The following problem has been given in the 1970s at the oral entrance examination at the Mathematics Department (MechMat) of the Moscow State University. (Several of the Department's alumni have been collecting sample problems, of a rather unexpected difficulty. The one at hand (#15) is among the easiest in the collection.

Prove that

 (1) $\displaystyle \sum_{n=1}^{1000}\frac{1}{n^{3}+3n^{2}+2n} \lt \frac{1}{4}$

It can be easily verified (or obtained by the method of the undetermined coefficients) that

 (2) $\displaystyle \frac{1}{n^{3}+3n^{2}+2n} = \frac{1}{2}\bigg(\frac{1}{n}-\frac{2}{n+1}+\frac{1}{n+2}\bigg)$

which naturally points to the telescoping property of the series.
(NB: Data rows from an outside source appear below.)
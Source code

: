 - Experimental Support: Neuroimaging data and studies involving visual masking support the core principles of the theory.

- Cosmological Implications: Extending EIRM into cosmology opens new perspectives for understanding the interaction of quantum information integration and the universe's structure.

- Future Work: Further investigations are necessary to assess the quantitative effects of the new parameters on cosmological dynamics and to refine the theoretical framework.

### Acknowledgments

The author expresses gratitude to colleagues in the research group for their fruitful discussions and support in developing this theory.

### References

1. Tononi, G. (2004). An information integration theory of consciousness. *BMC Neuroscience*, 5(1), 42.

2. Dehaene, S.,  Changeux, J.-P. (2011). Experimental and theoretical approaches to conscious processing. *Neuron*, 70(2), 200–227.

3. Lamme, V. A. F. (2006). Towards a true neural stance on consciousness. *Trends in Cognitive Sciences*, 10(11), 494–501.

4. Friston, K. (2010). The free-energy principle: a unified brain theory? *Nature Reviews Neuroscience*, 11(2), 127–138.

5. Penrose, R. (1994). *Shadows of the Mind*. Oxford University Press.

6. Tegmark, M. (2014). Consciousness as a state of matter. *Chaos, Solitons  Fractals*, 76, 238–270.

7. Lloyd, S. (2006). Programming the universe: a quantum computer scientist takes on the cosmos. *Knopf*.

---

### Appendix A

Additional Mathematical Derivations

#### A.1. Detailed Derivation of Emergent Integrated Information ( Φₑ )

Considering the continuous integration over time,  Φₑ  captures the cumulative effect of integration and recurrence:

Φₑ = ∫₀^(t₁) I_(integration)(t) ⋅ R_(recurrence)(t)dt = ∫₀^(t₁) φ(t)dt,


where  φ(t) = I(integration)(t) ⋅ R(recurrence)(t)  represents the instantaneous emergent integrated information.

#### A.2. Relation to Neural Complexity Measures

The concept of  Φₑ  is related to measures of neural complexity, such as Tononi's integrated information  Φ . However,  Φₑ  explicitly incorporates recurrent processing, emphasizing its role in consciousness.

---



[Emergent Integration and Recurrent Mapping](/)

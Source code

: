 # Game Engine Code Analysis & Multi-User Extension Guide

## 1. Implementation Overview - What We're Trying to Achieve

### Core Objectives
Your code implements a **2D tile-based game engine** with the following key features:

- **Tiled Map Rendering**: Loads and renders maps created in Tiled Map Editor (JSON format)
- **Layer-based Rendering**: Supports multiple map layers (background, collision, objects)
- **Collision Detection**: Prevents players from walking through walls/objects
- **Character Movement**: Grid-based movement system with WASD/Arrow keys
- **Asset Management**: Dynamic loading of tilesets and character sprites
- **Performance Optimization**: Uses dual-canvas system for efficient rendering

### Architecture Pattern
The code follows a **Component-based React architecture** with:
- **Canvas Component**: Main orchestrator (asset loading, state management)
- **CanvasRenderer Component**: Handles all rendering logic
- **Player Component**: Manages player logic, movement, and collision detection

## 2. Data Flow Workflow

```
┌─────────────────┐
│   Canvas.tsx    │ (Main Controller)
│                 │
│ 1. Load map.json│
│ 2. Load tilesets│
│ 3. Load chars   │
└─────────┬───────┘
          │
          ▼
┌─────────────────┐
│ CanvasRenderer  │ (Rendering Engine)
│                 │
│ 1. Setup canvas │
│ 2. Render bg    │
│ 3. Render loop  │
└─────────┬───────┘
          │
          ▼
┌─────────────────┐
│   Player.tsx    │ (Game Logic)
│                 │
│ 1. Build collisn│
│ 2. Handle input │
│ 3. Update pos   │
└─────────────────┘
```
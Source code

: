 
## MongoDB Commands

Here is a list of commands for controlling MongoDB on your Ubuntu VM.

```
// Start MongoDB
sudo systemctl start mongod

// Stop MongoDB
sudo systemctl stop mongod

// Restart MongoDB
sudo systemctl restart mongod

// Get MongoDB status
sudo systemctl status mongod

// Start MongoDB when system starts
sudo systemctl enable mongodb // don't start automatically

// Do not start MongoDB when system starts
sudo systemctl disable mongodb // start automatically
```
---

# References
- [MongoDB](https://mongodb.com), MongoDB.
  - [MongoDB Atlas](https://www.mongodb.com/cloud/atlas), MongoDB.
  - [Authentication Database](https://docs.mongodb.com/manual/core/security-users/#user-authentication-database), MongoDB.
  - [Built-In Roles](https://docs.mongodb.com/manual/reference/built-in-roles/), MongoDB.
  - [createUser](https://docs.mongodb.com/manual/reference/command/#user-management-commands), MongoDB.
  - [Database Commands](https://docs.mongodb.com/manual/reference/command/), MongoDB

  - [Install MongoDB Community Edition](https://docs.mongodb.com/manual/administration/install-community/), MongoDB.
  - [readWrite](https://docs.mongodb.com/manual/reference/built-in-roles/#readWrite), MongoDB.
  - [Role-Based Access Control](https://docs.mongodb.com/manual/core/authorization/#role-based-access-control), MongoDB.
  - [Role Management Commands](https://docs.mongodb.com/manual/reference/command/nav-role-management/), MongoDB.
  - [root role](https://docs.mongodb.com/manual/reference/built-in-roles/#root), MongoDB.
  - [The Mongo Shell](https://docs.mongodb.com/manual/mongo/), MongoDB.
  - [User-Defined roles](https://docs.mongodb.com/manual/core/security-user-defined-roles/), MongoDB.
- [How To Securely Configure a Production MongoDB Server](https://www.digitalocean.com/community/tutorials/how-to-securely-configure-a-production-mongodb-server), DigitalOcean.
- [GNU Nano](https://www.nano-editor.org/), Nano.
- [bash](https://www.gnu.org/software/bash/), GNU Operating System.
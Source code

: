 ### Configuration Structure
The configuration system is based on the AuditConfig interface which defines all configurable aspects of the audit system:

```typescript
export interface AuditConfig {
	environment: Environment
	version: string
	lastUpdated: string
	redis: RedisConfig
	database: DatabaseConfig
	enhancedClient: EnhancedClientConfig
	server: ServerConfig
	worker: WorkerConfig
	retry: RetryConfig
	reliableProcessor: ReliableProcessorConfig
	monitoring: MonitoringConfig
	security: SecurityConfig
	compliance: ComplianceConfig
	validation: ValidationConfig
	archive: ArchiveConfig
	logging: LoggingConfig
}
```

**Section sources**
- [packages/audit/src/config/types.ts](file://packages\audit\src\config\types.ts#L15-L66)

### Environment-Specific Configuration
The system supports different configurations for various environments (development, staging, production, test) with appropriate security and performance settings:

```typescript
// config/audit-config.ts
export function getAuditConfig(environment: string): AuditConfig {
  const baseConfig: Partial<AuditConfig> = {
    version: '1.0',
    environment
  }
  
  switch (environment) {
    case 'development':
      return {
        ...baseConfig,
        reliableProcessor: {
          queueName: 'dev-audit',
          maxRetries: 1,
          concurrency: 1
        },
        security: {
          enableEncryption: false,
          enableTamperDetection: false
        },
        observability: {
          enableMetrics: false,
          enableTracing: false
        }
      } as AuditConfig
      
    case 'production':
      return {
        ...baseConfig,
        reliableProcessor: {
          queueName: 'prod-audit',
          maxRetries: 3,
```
We shall show that the inequality holds with $1000$ replaced by $N \gt 0$.

$\displaystyle \sum_{n=1}^{N}\frac{1}{n + 1} = \sum_{n=1}^{N}\frac{1}{n} - 1 + \frac{1}{N + 1}$ and
$\displaystyle \sum_{n=1}^{N}\frac{1}{n + 2} = \sum_{n=1}^{N}\frac{1}{n} - 1 -\frac{1}{2}+ \frac{1}{N + 1}+ \frac{1}{N + 2}.$

Using these we may continue with (1) and (2) thus

\displaystyle \begin{align} \sum_{n=1}^{N}\frac{1}{n^{3}+3n^{2}+2n} &= \frac{1}{2}\sum_{n=1}^{N}\bigg(\frac{1}{n}-\frac{2}{n+1}+\frac{1}{n+2}\bigg) \\ &= \frac{1}{2}\bigg(\sum_{n=1}^{N}\frac{1}{n} \\ &- 2\bigg(\sum_{n=1}^{N}\frac{1}{n} - 1 + \frac{1}{N + 1}\bigg) \\ &+ \sum_{n=1}^{N}\frac{1}{n} - 1 -\frac{1}{2}+ \frac{1}{N + 1}+ \frac{1}{N + 2}\bigg) \\ &= \frac{1}{2}\bigg(2-\frac{2}{N + 1} - 1 -\frac{1}{2}+ \frac{1}{N + 1}+ \frac{1}{N + 2}\bigg) \\ &= \frac{1}{2}\bigg(\frac{1}{2}-\frac{1}{N+1}+\frac{1}{N+2}\bigg) \\ &= \frac{1}{4}-\frac{1}{2(N+1)(N+2)} \lt \frac{1}{4}. \end{align}

Obviously, the series in (1) is convergent with the sum of $\frac{1}{4}$. Its partial sums are increasing and bounded from above by $\frac{1}{4}$.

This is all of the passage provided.